## TASK DIRECTIONS
Write the entries below out again in full. Match every character.

Stored entries

* * * * * * * * *

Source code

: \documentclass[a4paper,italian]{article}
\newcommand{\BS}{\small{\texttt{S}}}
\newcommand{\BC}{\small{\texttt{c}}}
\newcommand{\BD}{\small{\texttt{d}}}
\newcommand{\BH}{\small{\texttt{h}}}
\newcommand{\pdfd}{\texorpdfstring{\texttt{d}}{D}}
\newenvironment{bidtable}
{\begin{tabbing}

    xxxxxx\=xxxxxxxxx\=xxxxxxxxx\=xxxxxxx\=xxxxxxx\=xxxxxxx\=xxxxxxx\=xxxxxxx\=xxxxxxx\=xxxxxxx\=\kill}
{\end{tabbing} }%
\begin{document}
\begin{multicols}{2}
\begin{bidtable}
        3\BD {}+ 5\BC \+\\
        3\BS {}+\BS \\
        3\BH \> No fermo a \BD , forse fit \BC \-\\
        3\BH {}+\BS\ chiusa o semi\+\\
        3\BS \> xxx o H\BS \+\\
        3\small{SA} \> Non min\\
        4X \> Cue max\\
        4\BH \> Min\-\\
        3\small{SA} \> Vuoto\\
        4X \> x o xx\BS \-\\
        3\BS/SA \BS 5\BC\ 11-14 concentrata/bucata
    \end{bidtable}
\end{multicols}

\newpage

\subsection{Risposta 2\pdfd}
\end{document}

* * * * * * * * *

## EXERCISE SOLUTION
Source code

: \documentclass[a4paper,italian]{article}
\newcommand{\BS}{\small{\texttt{S}}}
\newcommand{\BC}{\small{\texttt{c}}}
\newcommand{\BD}{\small{\texttt{d}}}
\newcommand{\BH}{\small{\texttt{h}}}
\newcommand{\pdfd}{\texorpdfstring{\texttt{d}}{D}}
\newenvironment{bidtable}
{\begin{tabbing}

    xxxxxx\=xxxxxxxxx\=xxxxxxxxx\=xxxxxxx\=xxxxxxx\=xxxxxxx\=xxxxxxx\=xxxxxxx\=xxxxxxx\=xxxxxxx\=\kill}
{\end{tabbing} }%
\begin{document}
\begin{multicols}{2}
\begin{bidtable}
        3\BD {}+ 5\BC \+\\
        3\BS {}+\BS \\
        3\BH \> No fermo a \BD , forse fit \BC \-\\
        3\BH {}+\BS\ chiusa o semi\+\\
        3\BS \> xxx o H\BS \+\\
        3\small{SA} \> Non min\\
        4X \> Cue max\\
        4\BH \> Min\-\\
        3\small{SA} \> Vuoto\\
        4X \> x o xx\BS \-\\
        3\BS/SA \BS 5\BC\ 11-14 concentrata/bucata
    \end{bidtable}
\end{multicols}

\newpage

\subsection{Risposta 2\pdfd}
\end{document}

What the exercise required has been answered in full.